Эпоха индустриальных войн «подарила» человечеству не только новые виды вооружения, но и дала многочисленные примеры невероятных прежде травм, как физических, так и психических. Под названием «shell shock», как его стали называть англичане, т.е. «снарядный шок», можно понимать различные отклонения в психическом здоровье солдат вследствие постоянного пребывания в экстремальных условиях на передовой. Реабилитация такого рода заболеваний стала насущной проблемой всего XX столетия, актуальной до сих пор.
В поисках причин и методов лечения
Количество военнослужащих, у которых нарушилась координация движений, появились проблемы со сном, звон в ушах, амнезия, беспричинный тремор, судороги и другие симптомы явного психического расстройства, после начала Первой мировой оказалось настолько велико, что это стало проблемой для командования. Один австралийский солдат в письме домой так описывал своё состояние:
«Вы можете быть немного удивлены, если узнаете, что я в госпитале и поражен shell-shock, от которого у меня отнялась речь и пропал слух. Уже прошло шестнадцать дней, как это произошло… Мы были в окопах и старались выжить, но тут двое из нас заметили немецкого пулеметчика в укрытии, так что мы загорелись идеей захватить его. Я помню лишь, как рвался к нему, когда мощный взрыв произошел у моей головы. Казалось, что этот взрыв был в моей голове, все заволокло тьмой. Я пытался кричать и не мог, как не мог и слышать моих товарищей, только этот ужасный шум в моей голове все время. Я ничего не помню до того момента, как я попал на корабль [который перевез солдата в госпиталь в Англию – прим. авт.]».

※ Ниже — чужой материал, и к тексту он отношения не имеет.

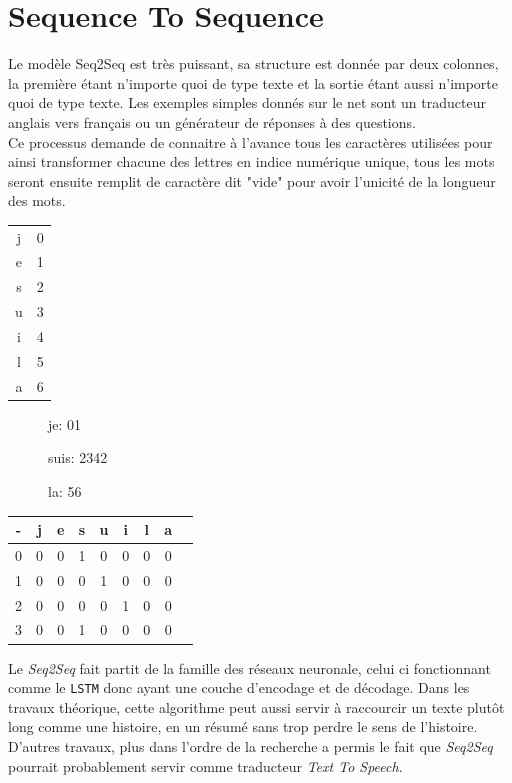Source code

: \section{Sequence To Sequence}
Le modèle Seq2Seq est très puissant, sa structure est donnée par deux colonnes, la première étant n'importe quoi de type texte et la sortie étant aussi n'importe quoi de type texte. Les exemples simples donnés sur le net sont un traducteur anglais vers français ou un générateur de réponses à des questions.\\
\linebreak
Ce processus demande de connaitre à l'avance tous les caractères utilisées pour ainsi transformer chacune des lettres en indice numérique unique, tous les mots seront ensuite remplit de caractère dit "vide" pour avoir l'unicité de la longueur des mots.\\

\begin{multicols}{3}
\begin{tabular}{c|c}
j & 0\\
e & 1\\
s & 2\\
u & 3\\
i & 4\\
l & 5\\
a & 6\\
\end{tabular}
\begin{description}
\item[] je: 01
\item[] suis: 2342
\item[] la: 56
\end{description}
\begin{tabular}{c|cccccccc}
- & j & e & s & u & i & l & a\\
\hline
0 & 0 & 0 & 1 & 0 & 0 & 0 & 0\\
1 & 0 & 0 & 0 & 1 & 0 & 0 & 0\\
2 & 0 & 0 & 0 & 0 & 1 & 0 & 0\\
3 & 0 & 0 & 1 & 0 & 0 & 0 & 0\\
\end{tabular}
\end{multicols}

Le \textit{Seq2Seq} fait partit de la famille des réseaux neuronale, celui ci fonctionnant comme le \texttt{LSTM} donc ayant une couche d'encodage et de décodage.\linebreak
Dans les travaux théorique, cette algorithme peut aussi servir à raccourcir un texte plutôt long comme une histoire, en un résumé sans trop perdre le sens de l'histoire.\linebreak
D'autres travaux, plus dans l'ordre de la recherche a permis le fait que \textit{Seq2Seq} pourrait probablement servir comme traducteur \textit{Text To Speech}.

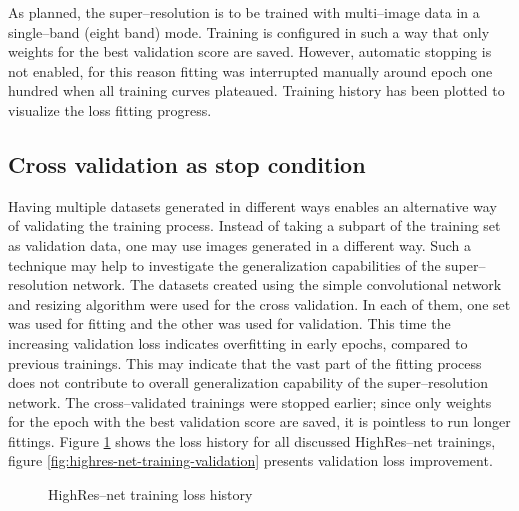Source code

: As planned, the super--resolution is to be trained with multi--image data in a single--band (eight band) mode.
Training is configured in such a way that only weights for the best validation score are saved.
However, automatic stopping is not enabled, for this reason fitting was interrupted manually around epoch one hundred when all training curves plateaued.
Training history has been plotted to visualize the loss fitting progress.

\subsection{Cross validation as stop condition}
Having multiple datasets generated in different ways enables an alternative way of validating the training process.
Instead of taking a subpart of the training set as validation data, one may use images generated in a different way.
Such a technique may help to investigate the generalization capabilities of the super--resolution network.
The datasets created using the simple convolutional network and resizing algorithm were used for the cross validation.
In each of them, one set was used for fitting and the other was used for validation.
This time the increasing validation loss indicates overfitting in early epochs, compared to previous trainings.
This may indicate that the vast part of the fitting process does not contribute to overall generalization capability of the super--resolution network.
The cross--validated trainings were stopped earlier; since only weights for the epoch with the best validation score are saved, it is pointless to run longer fittings.
Figure \ref{fig:highres-net-training-loss} shows the loss history for all discussed HighRes--net trainings, figure \ref{fig:highres-net-training-validation} presents validation loss improvement.
\begin{figure}
    \centering
    \caption{HighRes--net training loss history}
    \label{fig:highres-net-training-loss}
\end{figure}
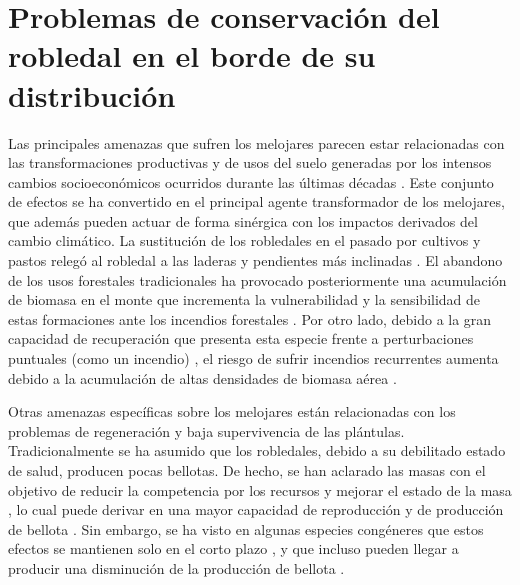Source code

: \section{Problemas de conservación del robledal en el borde de su distribución}\label{sec:intro:problemas}

Las principales amenazas que sufren los melojares parecen estar relacionadas con las transformaciones productivas y de usos del suelo generadas por los intensos cambios socioeconómicos ocurridos durante las últimas décadas \autocites{Vericatetal2012GestionAdaptativa,PiqueVericat2015EvolutionPerspectives}. Este conjunto de efectos se ha convertido en el principal agente transformador de los melojares, que además pueden actuar de forma sinérgica con los impactos derivados del cambio climático. La sustitución de los robledales en el pasado por cultivos y pastos relegó al robledal a las laderas y pendientes más inclinadas \autocites{GarciaJimenez20099230Robledales,BlancoCastroetal2005BosquesIbericos,JimenezOlivenciaetal2015EvolucionUsos,Allue1997GestionRobledales}. El abandono de los usos forestales tradicionales ha provocado posteriormente una acumulación de biomasa en el monte que incrementa la vulnerabilidad y la sensibilidad de estas formaciones ante los incendios forestales \autocites{GarciaJimenez20099230Robledales,Allue1997GestionRobledales,Calvoetal1999PostfireSuccession}. Por otro lado, debido a la gran capacidad de recuperación que presenta esta especie frente a perturbaciones puntuales (como un incendio) \autocites{Calvoetal1999PostfireSuccession,Calvoetal2003RegenerationWildfire}, el riesgo de sufrir incendios recurrentes aumenta debido a la acumulación de altas densidades de biomasa aérea \autocites{Canellasetal2004GrowthResponse,Canellasetal2008SilvicultureCarbon}.

Otras amenazas específicas sobre los melojares están relacionadas con los problemas de regeneración y baja supervivencia de las plántulas. Tradicionalmente se ha asumido que los robledales, debido a su debilitado estado de salud, producen pocas bellotas. De hecho, se han aclarado las masas con el objetivo de reducir la competencia por los recursos y mejorar el estado de la masa \autocites{Canellasetal2004GrowthResponse,Aldeaetal2017ThinningEnhances,MorenoFernandezetal2020InfluenceClimate}, lo cual puede derivar en una mayor capacidad de reproducción y de producción de bellota \autocites{Bravoetal2008SelviculturaMontes}. Sin embargo, se ha visto en algunas especies congéneres que estos efectos se mantienen solo en el corto plazo \autocites{SanchezHumanesEspelta2011IncreasedDrought}, y que incluso pueden llegar a producir una disminución de la producción de bellota \autocites{Martiniketal2017EffectThinning}.

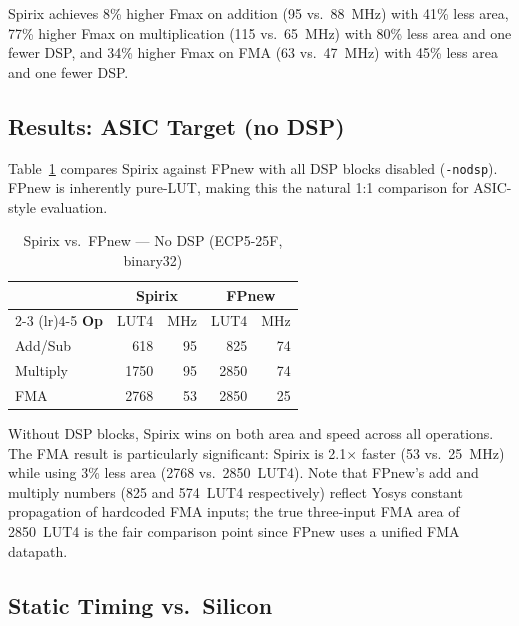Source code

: \documentclass[10pt,twocolumn]{article}
\begin{document}
Spirix achieves 8\% higher Fmax on addition (95 vs.\ 88~MHz) with
41\% less area, 77\% higher Fmax on multiplication (115 vs.\ 65~MHz)
with 80\% less area and one fewer DSP, and 34\% higher Fmax on FMA
(63 vs.\ 47~MHz) with 45\% less area and one fewer DSP.

\subsection{Results: ASIC Target (no DSP)}

Table~\ref{tab:nodsp} compares Spirix against FPnew with all DSP
blocks disabled (\texttt{-nodsp}).  FPnew is inherently pure-LUT,
making this the natural 1:1 comparison for ASIC-style evaluation.

\begin{table}[t]
\centering
\caption{Spirix vs.\ FPnew --- No DSP (ECP5-25F, binary32)}
\label{tab:nodsp}
\small
\begin{tabular}{@{}l rr rr@{}}
\toprule
 & \multicolumn{2}{c}{\textbf{Spirix}} & \multicolumn{2}{c}{\textbf{FPnew}} \\
\cmidrule(lr){2-3} \cmidrule(lr){4-5}
\textbf{Op} & LUT4 & MHz & LUT4 & MHz \\
\midrule
Add/Sub & 618 & 95 & 825 & 74 \\
Multiply & 1750 & 95 & 2850 & 74 \\
FMA & 2768 & 53 & 2850 & 25 \\
\bottomrule
\end{tabular}
\end{table}

Without DSP blocks, Spirix wins on both area and speed across all
operations.  The FMA result is particularly significant: Spirix is
2.1$\times$ faster (53 vs.\ 25~MHz) while using 3\% less area
(2768 vs.\ 2850~LUT4).  Note that FPnew's add and multiply numbers
(825 and 574~LUT4 respectively) reflect Yosys constant propagation
of hardcoded FMA inputs; the true three-input FMA area of 2850~LUT4
is the fair comparison point since FPnew uses a unified FMA datapath.

\subsection{Static Timing vs.\ Silicon}
\end{document}
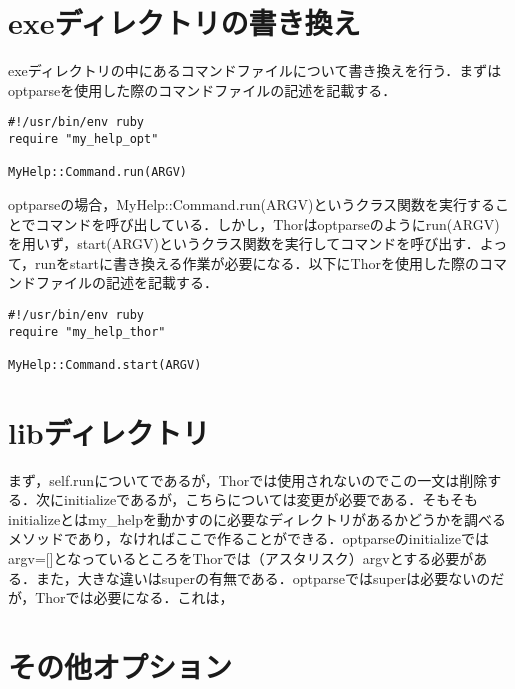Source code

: \section{exeディレクトリの書き換え}\label{exeux30c7ux30a3ux30ecux30afux30c8ux30eaux306eux66f8ux304dux63dbux3048}

exeディレクトリの中にあるコマンドファイルについて書き換えを行う．まずはoptparseを使用した際のコマンドファイルの記述を記載する．

\begin{verbatim}
#!/usr/bin/env ruby                                                                                                               
require "my_help_opt"

MyHelp::Command.run(ARGV)
\end{verbatim}

optparseの場合，MyHelp::Command.run(ARGV)というクラス関数を実行することでコマンドを呼び出している．しかし，Thorはoptparseのようにrun(ARGV)を用いず，start(ARGV)というクラス関数を実行してコマンドを呼び出す．よって，runをstartに書き換える作業が必要になる．以下にThorを使用した際のコマンドファイルの記述を記載する．

\begin{verbatim}
#!/usr/bin/env ruby                                                                                                               
require "my_help_thor"

MyHelp::Command.start(ARGV)
\end{verbatim}

\section{libディレクトリ}\label{libux30c7ux30a3ux30ecux30afux30c8ux30ea}

まず，self.runについてであるが，Thorでは使用されないのでこの一文は削除する．次にinitializeであるが，こちらについては変更が必要である．そもそもinitializeとはmy\_helpを動かすのに必要なディレクトリがあるかどうかを調べるメソッドであり，なければここで作ることができる．optparseのinitializeではargv={[}{]}となっているところをThorでは（アスタリスク）argvとする必要がある．また，大きな違いはsuperの有無である．optparseではsuperは必要ないのだが，Thorでは必要になる．これは，

\section{その他オプション}\label{ux305dux306eux4ed6ux30aaux30d7ux30b7ux30e7ux30f3}

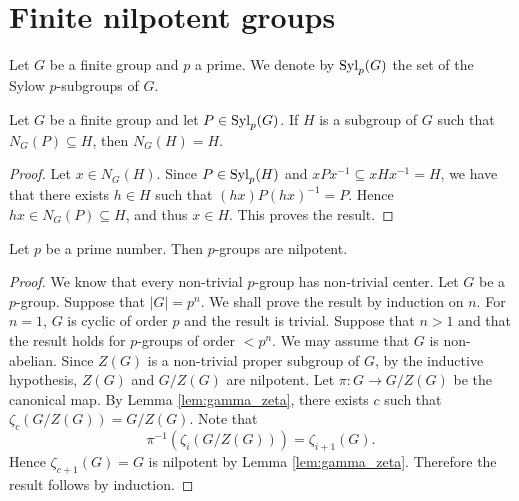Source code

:\section*{Finite nilpotent groups}

Let $G$ be a finite group and $p$ a prime. We denote by $\mathrm{Syl}_p(G)$ the set of the Sylow $p$-subgroups of $G$.

\begin{lemma}
	\label{lemma:N_G(H)=H}
	Let $G$ be a finite group and let $P\in\mathrm{Syl}_p(G)$. If $H$ is a subgroup of $G$
	such that $N_G(P)\subseteq H$, then $N_G(H)=H$.
\end{lemma}

\begin{proof}
	Let $x\in N_G(H)$. Since $P\in\mathrm{Syl}_p(H)$ and $xPx^{-1}\subseteq xHx^{-1}=H$, we have that there exists
	$h\in H$ such that $(hx)P(hx)^{-1}=P$. Hence $hx\in
	N_G(P)\subseteq H$, and thus $x\in H$. This proves the result. 
\end{proof}

%

\begin{lemma}\label{pgroup}
	Let $p$ be a prime number. Then $p$-groups are nilpotent.
\end{lemma}

\begin{proof}
    We know that every non-trivial $p$-group has non-trivial center. Let $G$ be a $p$-group. Suppose that $|G|=p^n$. We shall prove the result by induction on $n$. For $n=1$, $G$ is cyclic of order $p$ and the result is trivial. Suppose that $n>1$ and that the result holds for $p$-groups of order $<p^n$. We may assume that $G$ is non-abelian. Since $Z(G)$ is a non-trivial proper subgroup of $G$, by the inductive hypothesis, $Z(G)$ and $G/Z(G)$ are nilpotent. Let $\pi\colon G\rightarrow G/Z(G)$ be the canonical map. By Lemma \ref{lem:gamma_zeta}, there exists $c$ such that $\zeta_c(G/Z(G))=G/Z(G)$. Note that
    \[ \pi^{-1}(\zeta_i(G/Z(G)))=\zeta_{i+1}(G).\]
    Hence $\zeta_{c+1}(G)=G$ is nilpotent by Lemma \ref{lem:gamma_zeta}. Therefore the result follows by induction. 
\end{proof}

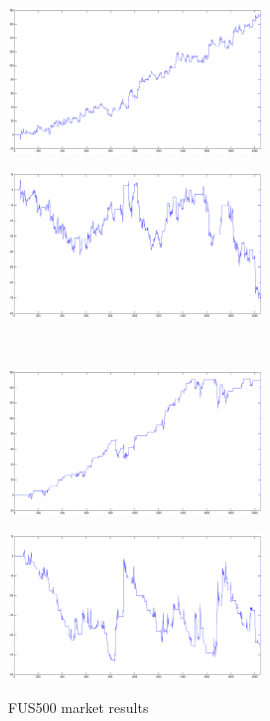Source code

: \documentclass{tewiart}
\begin{document}
\begin{figure}[h]
\centering
\begin{minipage}{\linewidth}
\centering
\includegraphics[width=0.6\textwidth]{images/fus500A.eps}
\label{jedno}
\end{minipage}
\begin{minipage}{\linewidth}
\centering
\includegraphics[width=0.6\textwidth]{images/fus500B.eps}
\label{dwu}
\end{minipage}
\\
\begin{minipage}{\linewidth}
\centering
\includegraphics[width=0.6\textwidth]{images/fus500C.eps}
\label{cztero}
\end{minipage}
\begin{minipage}{\linewidth}
\centering
\includegraphics[width=0.6\textwidth]{images/fus500D.eps}
\label{mansard}
\end{minipage}
\caption{FUS500 market results}
\end{figure}
\end{document}
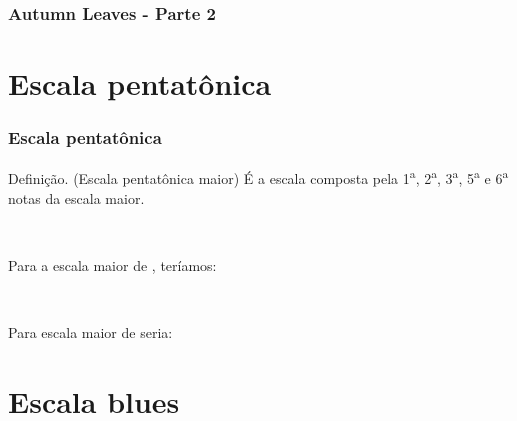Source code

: \documentclass[usenames,dvipsnames]{beamer}
\newcommand\numa[1]{#1\textsuperscript{a}}
\begin{document}
\begin{frame}
  \frametitle{Autumn Leaves - Parte 2}

\end{frame}

\section{Escala pentatônica}

\begin{frame}[fragile]
  \frametitle{Escala pentatônica}

  \begin{block}{Definição. (Escala pentatônica maior)}
    É a escala composta pela \numa{1}, \numa{2}, \numa{3}, \numa{5} e \numa{6} notas da escala maior.
  \end{block}~\\
  \pause

  Para a escala maior de , teríamos:\\

  \begin{center}
  \end{center}~\\
  \pause

  Para escala maior de  seria:\\

  \begin{center}
  \end{center}
\end{frame}

\section{Escala blues}
\end{document}

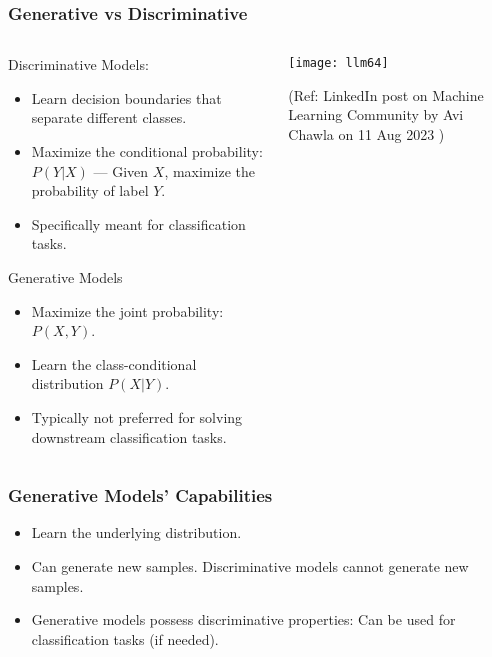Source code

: \begin{frame}[fragile]\frametitle{Generative vs Discriminative}
\begin{columns}
    \begin{column}[T]{0.6\linewidth}
Discriminative Models:
\begin{itemize}
    \item Learn decision boundaries that separate different classes.
    \item Maximize the conditional probability: $P(Y|X)$ — Given $X$, maximize the probability of label $Y$.
    \item Specifically meant for classification tasks.
\end{itemize}

Generative Models
\begin{itemize}
    \item Maximize the joint probability: $P(X, Y)$.
    \item Learn the class-conditional distribution $P(X|Y)$.
    \item Typically not preferred for solving downstream classification tasks.
\end{itemize}
    \end{column}
    \begin{column}[T]{0.4\linewidth}
		\begin{center}
		\texttt{[image: llm64]}
		\end{center}
		
		{\tiny (Ref: LinkedIn post on Machine Learning Community by Avi Chawla on 11 Aug 2023 )}
    \end{column}
  \end{columns}
\end{frame}

\begin{frame}[fragile]\frametitle{Generative Models' Capabilities}

\begin{itemize}
    \item Learn the underlying distribution.
    \item Can generate new samples. Discriminative models cannot generate new samples.
	\item Generative models possess discriminative properties: Can be used for classification tasks (if needed).
\end{itemize}

\end{frame}

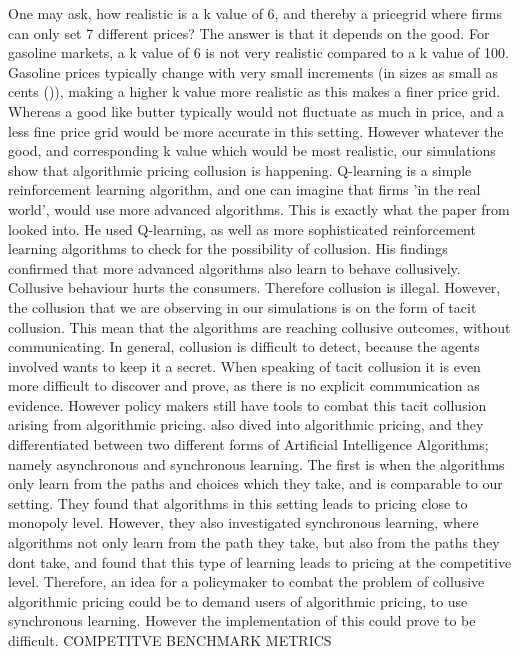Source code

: \documentclass{article}
\begin{document}
\newline 
One may ask, how realistic is a k value of 6, and thereby a pricegrid where firms can only set 7 different prices? The answer is that it depends on the good. For gasoline markets, a k value of 6 is not very realistic compared to a k value of 100. Gasoline prices typically change with very small increments (in sizes as small as cents (\cite{eia_gasoline_fluctuations})), making a higher k value more realistic as this makes a finer price grid. Whereas a good like butter typically would not fluctuate as much in price, and a less fine price grid would be more accurate in this setting. However whatever the good, and corresponding k value which would be most realistic, our simulations show that algorithmic pricing collusion is happening.
\newline
Q-learning is a simple reinforcement learning algorithm, and one can imagine that firms 'in the real world', would use more advanced algorithms. This is exactly what the paper from \cite{Julius2023} looked into. He used Q-learning, as well as more sophisticated reinforcement learning algorithms to check for the possibility of collusion. His findings confirmed that more advanced algorithms also learn to behave collusively. 
\newline
Collusive behaviour hurts the consumers. Therefore collusion is illegal. However, the collusion that we are observing in our simulations is on the form of tacit collusion. This mean that the algorithms are reaching collusive outcomes, without communicating. In general, collusion is difficult to detect, because the agents involved wants to keep it a secret. When speaking of tacit collusion it is even more difficult to discover and prove, as there is no explicit communication as evidence. 
However policy makers still have tools to combat this tacit collusion arising from algorithmic pricing. \cite{Asker} also dived into algorithmic pricing, and they differentiated between two different forms of Artificial Intelligence Algorithms; namely asynchronous and synchronous learning. The first is when the algorithms only learn from the paths and choices which they take, and is comparable to our setting. They found that algorithms in this setting leads to pricing close to monopoly level. However, they also investigated synchronous learning, where algorithms not only learn from the path they take, but also from the paths they dont take, and found that this type of learning leads to pricing at the competitive level.
Therefore, an idea for a policymaker to combat the problem of collusive algorithmic pricing could be to demand users of algorithmic pricing, to use synchronous learning. However the implementation of this could prove to be difficult.
\newline
COMPETITVE BENCHMARK METRICS
\end{document}
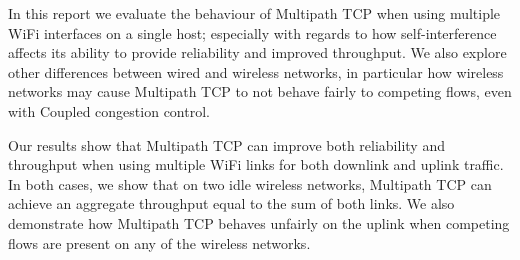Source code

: In this report we evaluate the behaviour of Multipath TCP when using multiple
WiFi interfaces on a single host; especially with regards to how
self-interference affects its ability to provide reliability and improved
throughput. We also explore other differences between wired and wireless
networks, in particular how wireless networks may cause Multipath TCP to not
behave fairly to competing flows, even with Coupled congestion control.

Our results show that Multipath TCP can improve both reliability and throughput
when using multiple WiFi links for both downlink and uplink traffic. In both
cases, we show that on two idle wireless networks, Multipath TCP can achieve an
aggregate throughput equal to the sum of both links. We also demonstrate how
Multipath TCP behaves unfairly on the uplink when competing flows are present on
any of the wireless networks.
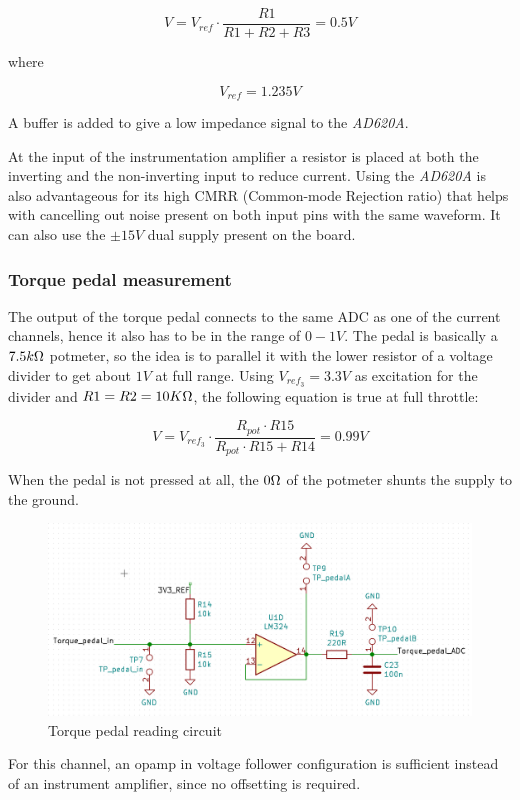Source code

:\begin{equation}
	V = V_{ref} \cdot \frac{R1}{R1+R2+R3} = 0.5V
\end{equation}

where 

\begin{equation}
V_{ref} = 1.235V
\end{equation}

A buffer is added to give a low impedance signal to the \textit{AD620A}.

At the input of the instrumentation amplifier a resistor is placed at both the inverting and the non-inverting input to reduce current. Using the \textit{AD620A} is also advantageous for its high CMRR (Common-mode Rejection ratio) that helps with cancelling out noise present on both input pins with the same waveform. It can also use the $\pm15V$ dual supply present on the board.

\subsubsection{Torque pedal measurement}
The output of the torque pedal connects to the same ADC as one of the current channels, hence it also has to be in the range of $0-1V$. The pedal is basically a $7.5k\ohm$ potmeter, so the idea is to parallel it with the lower resistor of a voltage divider to get about $1V$ at full range. Using $V_{ref_3} = 3.3V$ as excitation for the divider and $R1 = R2 = 10K\ohm$, the following equation is true at full throttle: 

\begin{equation}
	V = V_{ref_3} \cdot \frac{R_{pot} \cdot R15}{R_{pot} \cdot R15 + R14} = 0.99V
\end{equation}

When the pedal is not pressed at all, the $0\ohm$ of the potmeter shunts the supply to the ground.

\begin{figure}[H]
\centering
\includegraphics[width=1\linewidth]{pictures/hardware/Analog_Interface_board/torque_pedal_divider.png}
\caption{Torque pedal reading circuit}
\label{fig:torque_pedal_divider}
\end{figure}

For this channel, an opamp in voltage follower configuration is sufficient instead of an instrument amplifier, since no offsetting is required.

К 1916 году военные медики всех воюющих армий искали эффективные средства для лечения таких солдат – которые могли не иметь видимых травм, но которые непрерывно страдали и не были способны более ни к боевым действиям, ни к жизни в тылу.
Британский историк Фиона Рейд пишет, что более 80 000 случаев психических расстройств было зафиксировано в британских частях на Западном фронте, от 200 000 до 300 000 случаев в немецкой армии, во французской число сходных потерь было примерно таким же, как и у немцев, а возможно и выше. Для понимания ситуации в русской армии можно процитировать историка Александра Асташова:
«Начиная с осени 1915 года количество душевнобольных в армии стало нарастать. К концу первой половины войны их количество составило 50 000, то есть в соотношении с общим количеством призванных – 0,5%. Случаи помешательства особенно усилились во время тяжелых боев лета 1916 года. Солдаты сообщали, что можно только «глядючи сойти с ума». В письмах отмечалось, что воевать может только «ненормальный человек», так как «эта война сгубила не пулей, а духом», стали приходить сообщения о «массовых психических заболеваниях» в районе боевых действий».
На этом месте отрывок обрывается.